Issue (i): Whether the destroyed cigarettes, being oily and contaminated, remained excisable goods liable to excise duty.
Analysis: Cigarettes which are so contaminated by oil that they are unfit for human consumption and do not ordinarily come to the market to be bought and sold do not answer the ordinary meaning of goods for excise purposes. Marketability is an essential attribute for levy of duty on the article as cigarettes in the commercial sense. Once the cigarettes had become unsmokable and unmarketable by contamination, they could not be treated as dutiable cigarettes merely because they retained the physical shape of cigarettes.
Conclusion: The issue was decided in favour of the assessee.
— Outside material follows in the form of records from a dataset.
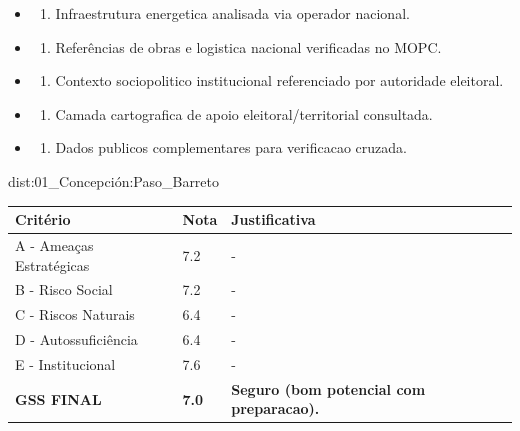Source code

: {\begin{itemize}
\item
  \begin{enumerate}
  \def\labelenumi{\arabic{enumi})}
  \setcounter{enumi}{7}
  \tightlist
  \item
    Infraestrutura energetica analisada via operador nacional.
  \end{enumerate}
\item
  \begin{enumerate}
  \def\labelenumi{\arabic{enumi})}
  \setcounter{enumi}{8}
  \tightlist
  \item
    Referências de obras e logistica nacional verificadas no MOPC.
  \end{enumerate}
\item
  \begin{enumerate}
  \def\labelenumi{\arabic{enumi})}
  \setcounter{enumi}{9}
  \tightlist
  \item
    Contexto sociopolitico institucional referenciado por autoridade
    eleitoral.
  \end{enumerate}
\item
  \begin{enumerate}
  \def\labelenumi{\arabic{enumi})}
  \setcounter{enumi}{10}
  \tightlist
  \item
    Camada cartografica de apoio eleitoral/\allowbreak \allowbreak territorial consultada.
  \end{enumerate}
\item
  \begin{enumerate}
  \def\labelenumi{\arabic{enumi})}
  \setcounter{enumi}{11}
  \tightlist
  \item
    Dados publicos complementares para verificacao cruzada.
  \end{enumerate}
\end{itemize}}{dist:01_Concepción:Paso_Barreto}
\begin{table}[ht!]
\small \begin{tabular}{p{3.0cm}p{0.8cm}p{6.0cm}} \toprule
\textbf{Critério} & \textbf{Nota} & \textbf{Justificativa} \\ \midrule
A - Ameaças Estratégicas & 7.2 & - \\
B - Risco Social & 7.2 & - \\
C - Riscos Naturais & 6.4 & - \\
D - Autossuficiência & 6.4 & - \\
E - Institucional & 7.6 & - \\
\midrule \textbf{GSS FINAL} & \textbf{7.0} & \textbf{Seguro (bom potencial com preparacao).} \\ \bottomrule \end{tabular}
\end{table}
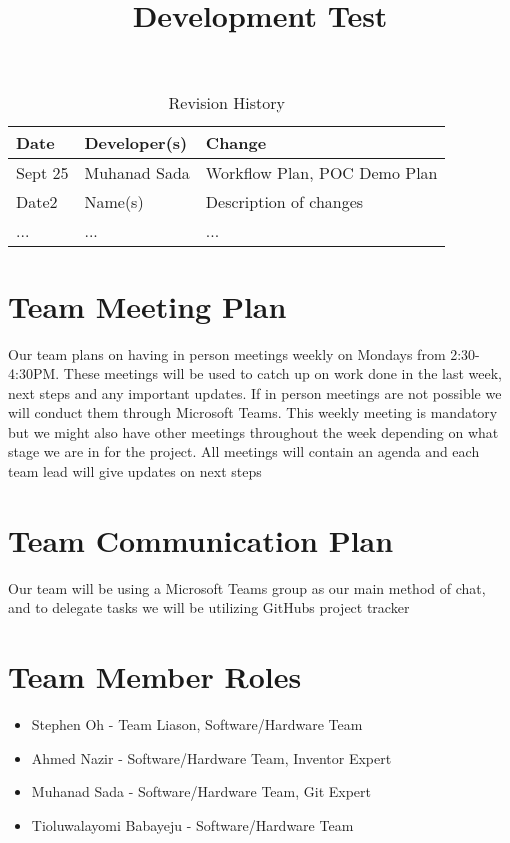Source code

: \documentclass{article}
\title{Development Test\\\progname}
\author{\authname}
\date{}
\begin{document}
\begin{table}[hp]
\caption{Revision History} \label{TblRevisionHistory}
\begin{tabularx}{\textwidth}{llX}
\toprule
\textbf{Date} & \textbf{Developer(s)} & \textbf{Change}\\
\midrule
Sept 25 & Muhanad Sada & Workflow Plan, POC Demo Plan\\
Date2 & Name(s) & Description of changes\\
... & ... & ...\\
\bottomrule
\end{tabularx}
\end{table}

\newpage

\maketitle


\section{Team Meeting Plan}
Our team plans on having in person meetings weekly on Mondays from 2:30-4:30PM. These meetings will be used to catch up on work done in the last week, next steps and any important updates. If in person meetings are not possible we will conduct them through Microsoft Teams. This weekly meeting is mandatory but we might also have other meetings throughout the week depending on what stage we are in for the project. All meetings will contain an agenda and each team lead will give updates on next steps 

\section{Team Communication Plan}
Our team will be using a Microsoft Teams group as our main method of chat, and to delegate tasks we will be utilizing GitHubs project tracker

\section{Team Member Roles}
\begin{itemize}
	\item Stephen Oh - Team Liason, Software/Hardware Team
	\item Ahmed Nazir - Software/Hardware Team, Inventor Expert
	\item Muhanad Sada - Software/Hardware Team, Git Expert
	\item Tioluwalayomi Babayeju - Software/Hardware Team
\end{itemize}
\end{document}
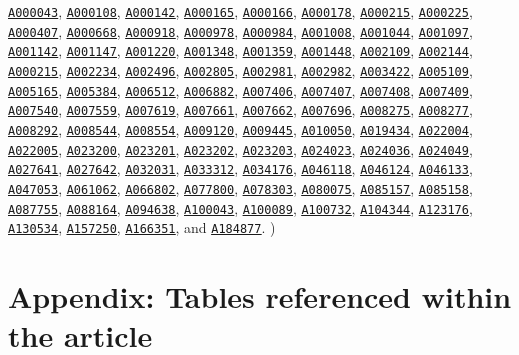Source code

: \documentclass[12pt,reqno]{article}
\numberwithin{sfootnote}{section}
\numberwithin{equation}{section}
\theoremstyle{DefaultTheoremStyle}
\theoremstyle{definition}
\newcommand{\seqnum}[1]{\href{http://oeis.org/#1}{\texttt{\underline{#1}}}}
\begin{document}
\seqnum{A000043}, \seqnum{A000108}, \seqnum{A000142}, \seqnum{A000165}, 
\seqnum{A000166}, \seqnum{A000178}, \seqnum{A000215}, \seqnum{A000225}, 
\seqnum{A000407}, \seqnum{A000668}, \seqnum{A000918}, \seqnum{A000978},
\seqnum{A000984}, \seqnum{A001008}, \seqnum{A001044}, \seqnum{A001097}, 
\seqnum{A001142}, 
\seqnum{A001147}, \seqnum{A001220}, \seqnum{A001348}, \seqnum{A001359}, 
\seqnum{A001448}, \seqnum{A002109}, \seqnum{A002144}, \seqnum{A000215}, 
\seqnum{A002234}, \seqnum{A002496}, \seqnum{A002805}, \seqnum{A002981}, 
\seqnum{A002982}, \seqnum{A003422}, \seqnum{A005109}, \seqnum{A005165}, 
\seqnum{A005384}, \seqnum{A006512}, \seqnum{A006882}, \seqnum{A007406}, 
\seqnum{A007407}, \seqnum{A007408}, \seqnum{A007409}, \seqnum{A007540}, 
\seqnum{A007559}, \seqnum{A007619}, \seqnum{A007661}, \seqnum{A007662}, 
\seqnum{A007696}, \seqnum{A008275}, \seqnum{A008277}, \seqnum{A008292}, 
\seqnum{A008544}, \seqnum{A008554}, \seqnum{A009120}, \seqnum{A009445}, 
\seqnum{A010050}, \seqnum{A019434}, \seqnum{A022004}, \seqnum{A022005}, 
\seqnum{A023200}, \seqnum{A023201}, \seqnum{A023202}, \seqnum{A023203}, 
\seqnum{A024023}, \seqnum{A024036}, \seqnum{A024049}, \seqnum{A027641}, 
\seqnum{A027642}, \seqnum{A032031}, \seqnum{A033312}, \seqnum{A034176}, 
\seqnum{A046118}, \seqnum{A046124}, \seqnum{A046133}, \seqnum{A047053}, 
\seqnum{A061062}, \seqnum{A066802}, \seqnum{A077800}, \seqnum{A078303}, 
\seqnum{A080075}, \seqnum{A085157}, \seqnum{A085158}, \seqnum{A087755}, 
\seqnum{A088164}, \seqnum{A094638}, \seqnum{A100043}, \seqnum{A100089}, 
\seqnum{A100732}, \seqnum{A104344}, \seqnum{A123176}, \seqnum{A130534}, 
\seqnum{A157250}, \seqnum{A166351}, and \seqnum{A184877}.
) 

\newpage 

\setcounter{section}{0} 
\renewcommand{\thesection}{\Alph{section}} 
\section{Appendix: Tables referenced within the article} 
\label{Section_appendix_StartOfTableData} 
\label{page_StartOfTableData} 
\end{document}
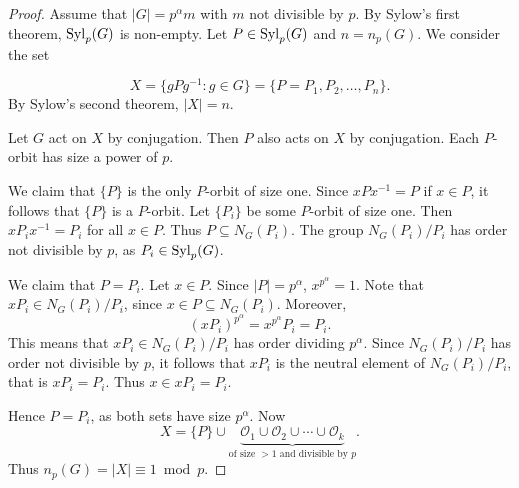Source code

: \begin{proof}
    Assume that $|G|=p^{\alpha}m$ with $m$ not divisible by $p$.
    By Sylow's first theorem, $\Syl_p(G)$ is non-empty. Let $P\in\Syl_p(G)$ and $n=n_p(G)$. We consider the set  
    
        \[
        X=\{gPg^{-1}:g\in G\}=\{P=P_1,P_2,\dots,P_n\}.
        \]
    By Sylow's second theorem, $|X|=n$.

    Let $G$ act on $X$ by conjugation. Then $P$ also acts on 
    $X$ by conjugation. Each $P$-orbit has size a power of $p$. 
    
    We claim that $\{P\}$ is the only $P$-orbit of size one.  
    Since $xPx^{-1}=P$ if $x\in P$, it follows that
    $\{P\}$ is a $P$-orbit. Let $\{P_i\}$ be some $P$-orbit
    of size one. Then 
        $xP_ix^{-1}=P_i$ for all 
        $x\in P$. Thus $P\subseteq N_G(P_i)$. The group 
        $N_G(P_i)/P_i$ has order not divisible by $p$, as $P_i\in\Syl_p(G)$. 
        
        We claim that $P=P_i$. Let 
        $x\in P$. Since
        $|P|=p^\alpha$, $x^{p^{\alpha}}=1$. 
        Note that $xP_i\in N_G(P_i)/P_i$, since $x\in P\subseteq N_G(P_i)$. Moreover, 
        \[
        (xP_i)^{p^{\alpha}}=x^{p^{\alpha}}P_i=P_i.
        \]
        This means that 
        $xP_i\in N_G(P_i)/P_i$ has order dividing $p^{\alpha}$. Since 
        $N_G(P_i)/P_i$ has order not divisible by $p$, it follows 
        that $xP_i$ is the neutral element of $N_G(P_i)/P_i$, that is $xP_i=P_i$. Thus
        $x\in xP_i=P_i$. 
                 
        
        Hence $P=P_i$, as both sets 
        have size $p^{\alpha}$. Now 
        \[
        X=\{P\}\cup \underbrace{\mathcal{O}_1\cup\mathcal{O}_2\cup\cdots\cup\mathcal{O}_k}_{\text{of size $>1$ and divisible by $p$}}.
        \]
        Thus $n_p(G)=|X|\equiv 1\bmod p$.
\end{proof}


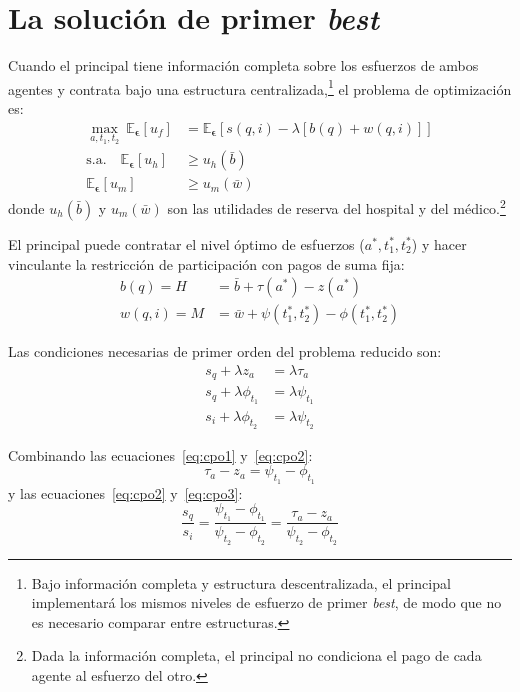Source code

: \documentclass[12pt, a4paper, twoside, openright]{book}
\newcommand{\E}{\mathbb{E}}
\theoremstyle{plain}
\theoremstyle{definition}
\theoremstyle{remark}
\begin{document}
\section{La solución de primer \texorpdfstring{\textit{best}}{best}}
\label{sec:primer_best}

Cuando el principal tiene información completa sobre los esfuerzos de ambos agentes y contrata bajo una estructura centralizada,\footnote{Bajo información completa y estructura descentralizada, el principal implementará los mismos niveles de esfuerzo de primer \textit{best}, de modo que no es necesario comparar entre estructuras.} el problema de optimización es:
\begin{align*}
    \max_{a,t_1,t_2}\ \E_{\bm{\epsilon}}[u_f] &= \E_{\bm{\epsilon}}\left[s(q,i)-\lambda[b(q)+w(q,i)]\right]\\
    \text{s.a.}\quad \E_{\bm{\epsilon}}[u_h] &\geq u_h(\bar{b})\\
    \E_{\bm{\epsilon}}[u_m] &\geq u_m(\bar{w})
\end{align*}
donde $u_h(\bar{b})$ y $u_m(\bar{w})$ son las utilidades de reserva del hospital y del médico.\footnote{Dada la información completa, el principal no condiciona el pago de cada agente al esfuerzo del otro.}

El principal puede contratar el nivel óptimo de esfuerzos ($a^*,t^*_1,t^*_2$) y hacer vinculante la restricción de participación con pagos de suma fija:
\begin{align}
  b(q) = H &= \bar{b}+\tau(a^*)-z(a^*) \label{eq:pago_h_fb}\\
  w(q,i) = M &= \bar{w}+\psi(t_1^*,t_2^*)-\phi(t_1^*,t_2^*) \label{eq:pago_m_fb}
\end{align}

Las condiciones necesarias de primer orden del problema reducido son:
\begin{align}
  s_q+\lambda z_a &= \lambda\tau_a \label{eq:cpo1}\\
  s_q+\lambda\phi_{t_1} &= \lambda\psi_{t_1} \label{eq:cpo2}\\
  s_i+\lambda\phi_{t_2} &= \lambda\psi_{t_2} \label{eq:cpo3}
\end{align}

Combinando las ecuaciones~\eqref{eq:cpo1} y~\eqref{eq:cpo2}:
\begin{equation}
    \tau_a-z_a=\psi_{t_1}-\phi_{t_1}
    \label{eq:cpo_q}
\end{equation}
y las ecuaciones~\eqref{eq:cpo2} y~\eqref{eq:cpo3}:
\begin{equation}
  \frac{s_q}{s_i}=\frac{\psi_{t_1}-\phi_{t_1}}{\psi_{t_2}-\phi_{t_2}}=\frac{\tau_a-z_a}{\psi_{t_2}-\phi_{t_2}}
  \label{eq:cpo_qi}
\end{equation}
\end{document}
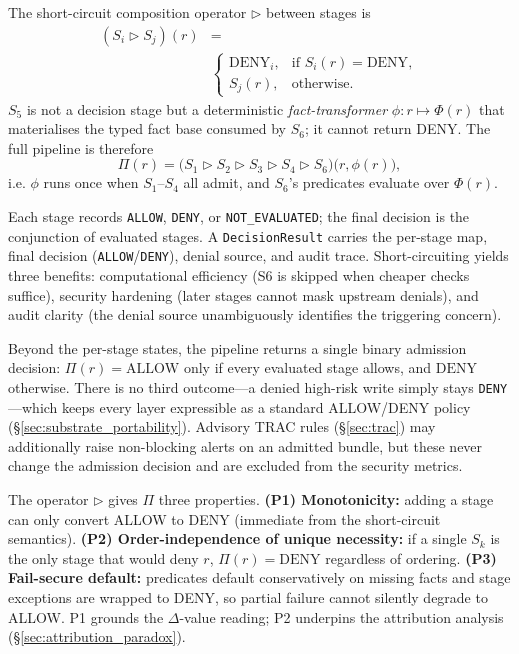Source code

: \documentclass[sigconf,review,anonymous]{acmart}
\begin{document}
The short-circuit composition operator $\rhd$ between stages is
\begin{equation}
\begin{aligned}
(S_i \rhd S_j)(r) &= \\
&\begin{cases}
\text{DENY}_i, & \text{if } S_i(r) = \text{DENY}, \\
S_j(r), & \text{otherwise.}
\end{cases}
\end{aligned}
\label{eq:composition}
\end{equation}
$S_5$ is not a decision stage but a deterministic \emph{fact-transformer} $\phi\!:\!r\!\mapsto\!\Phi(r)$ that materialises the typed fact base consumed by $S_6$; it cannot return DENY. The full pipeline is therefore
\begin{equation}
\Pi(r) = \bigl(S_1 \rhd S_2 \rhd S_3 \rhd S_4 \rhd S_6\bigr)\!\bigl(r,\phi(r)\bigr),
\label{eq:pipeline}
\end{equation}
i.e. $\phi$ runs once when $S_1$--$S_4$ all admit, and $S_6$'s predicates evaluate over $\Phi(r)$.

Each stage records \texttt{ALLOW}, \texttt{DENY}, or \texttt{NOT\_EVALUATED}; the final decision is the conjunction of evaluated stages. A \texttt{DecisionResult} carries the per-stage map, final decision (\texttt{ALLOW}/\texttt{DENY}), denial source, and audit trace. Short-circuiting yields three benefits: computational efficiency (S6 is skipped when cheaper checks suffice), security hardening (later stages cannot mask upstream denials), and audit clarity (the denial source unambiguously identifies the triggering concern).

Beyond the per-stage states, the pipeline returns a single binary admission decision: $\Pi(r)=\text{ALLOW}$ only if every evaluated stage allows, and $\text{DENY}$ otherwise. There is no third outcome---a denied high-risk write simply stays \texttt{DENY}---which keeps every layer expressible as a standard ALLOW/DENY policy (\S\ref{sec:substrate_portability}). Advisory TRAC rules (\S\ref{sec:trac}) may additionally raise non-blocking alerts on an admitted bundle, but these never change the admission decision and are excluded from the security metrics.

The operator $\rhd$ gives $\Pi$ three properties. \textbf{(P1) Monotonicity:} adding a stage can only convert ALLOW to DENY (immediate from the short-circuit semantics). \textbf{(P2) Order-independence of unique necessity:} if a single $S_k$ is the only stage that would deny $r$, $\Pi(r)=\mathrm{DENY}$ regardless of ordering. \textbf{(P3) Fail-secure default:} predicates default conservatively on missing facts and stage exceptions are wrapped to DENY, so partial failure cannot silently degrade to ALLOW. P1 grounds the $\Delta$-value reading; P2 underpins the attribution analysis (\S\ref{sec:attribution_paradox}).
\end{document}
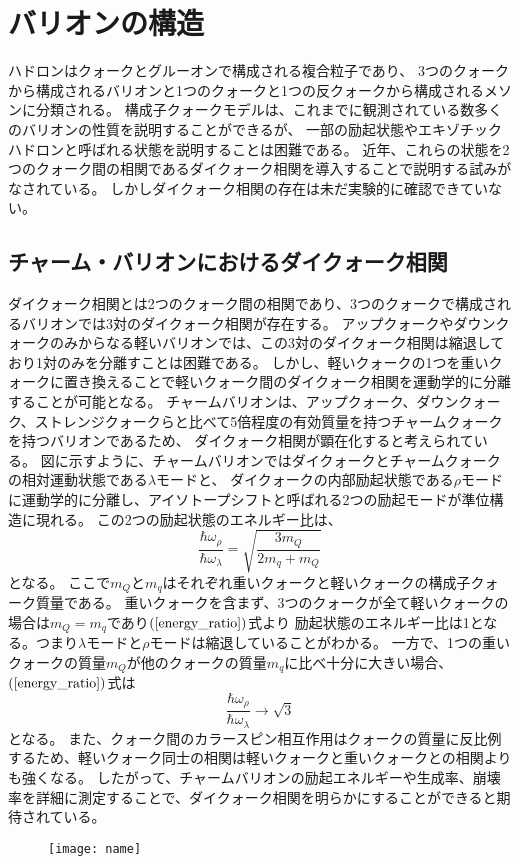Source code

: \section{バリオンの構造}
ハドロンはクォークとグルーオンで構成される複合粒子であり、
3つのクォークから構成されるバリオンと1つのクォークと1つの反クォークから構成されるメソンに分類される。
構成子クォークモデルは、これまでに観測されている数多くのバリオンの性質を説明することができるが、
一部の励起状態やエキゾチックハドロンと呼ばれる状態を説明することは困難である。
近年、これらの状態を2つのクォーク間の相関であるダイクォーク相関を導入することで説明する試みがなされている\cite{ref1}。
しかしダイクォーク相関の存在は未だ実験的に確認できていない。

\subsection{チャーム・バリオンにおけるダイクォーク相関}
ダイクォーク相関とは2つのクォーク間の相関であり、3つのクォークで構成されるバリオンでは3対のダイクォーク相関が存在する。
アップクォークやダウンクォークのみからなる軽いバリオンでは、この3対のダイクォーク相関は縮退しており1対のみを分離すことは困難である。
しかし、軽いクォークの1つを重いクォークに置き換えることで軽いクォーク間のダイクォーク相関を運動学的に分離することが可能となる。
チャームバリオンは、アップクォーク、ダウンクォーク、ストレンジクォークらと比べて5倍程度の有効質量を持つチャームクォークを持つバリオンであるため、
ダイクォーク相関が顕在化すると考えられている。
図に示すように、チャームバリオンではダイクォークとチャームクォークの相対運動状態である$\lambda$モードと、
ダイクォークの内部励起状態である$\rho$モードに運動学的に分離し、アイソトープシフトと呼ばれる2つの励起モードが準位構造に現れる。
この2つの励起状態のエネルギー比は、
\begin{equation}
  \label{energy_ratio}
  \frac{\hbar\omega_{\rho}}{\hbar\omega_{\lambda}}=\sqrt{\frac{3m_{Q}}{2m_{q}+m_{Q}}}
\end{equation}
となる。
ここで$m_Q$と$m_q$はそれぞれ重いクォークと軽いクォークの構成子クォーク質量である。
重いクォークを含まず、3つのクォークが全て軽いクォークの場合は$m_Q=m_q$であり$(\ref{energy_ratio})$式より
励起状態のエネルギー比は1となる。つまり$\lambda$モードと$\rho$モードは縮退していることがわかる。
一方で、1つの重いクォークの質量$m_Q$が他のクォークの質量$m_q$に比べ十分に大きい場合、$(\ref{energy_ratio})$式は
\begin{equation}
  \label{energy_ratio2}
  \frac{\hbar\omega_{\rho}}{\hbar\omega_{\lambda}}\longrightarrow\sqrt{3}
\end{equation}
となる。
また、クォーク間のカラースピン相互作用はクォークの質量に反比例するため、軽いクォーク同士の相関は軽いクォークと重いクォークとの相関よりも強くなる。
したがって、チャームバリオンの励起エネルギーや生成率、崩壊率を詳細に測定することで、ダイクォーク相関を明らかにすることができると期待されている。

\begin{figure}
  \centering
  \texttt{[image: name]}
\end{figure}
The oily cigarettes destroyed by the company were not liable to excise duty.
Issue (ii): Whether the facts justified imposition of penalty for alleged contravention of the excise rules.
Analysis: Penalty could not be sustained in the absence of evidence of deliberate evasion or wilful contravention. The records did not establish that the cigarettes were removed or destroyed in a manner showing intent to evade duty, and the circumstances did not justify attributing a conscious violation warranting a substantial monetary penalty. Mere suspicion or procedural lapse was insufficient to impose penalty of the magnitude levied.
Conclusion: The issue was decided in favour of the assessee. No case for penalty was made out under the excise rules.
Final Conclusion: The appeal succeeded and the impugned penalty order was set aside, with the assessee obtaining complete relief.
Ratio Decidendi: For excise purposes, an article must retain marketability as goods, and penalty cannot be imposed absent proof of deliberate evasion or wilful contravention.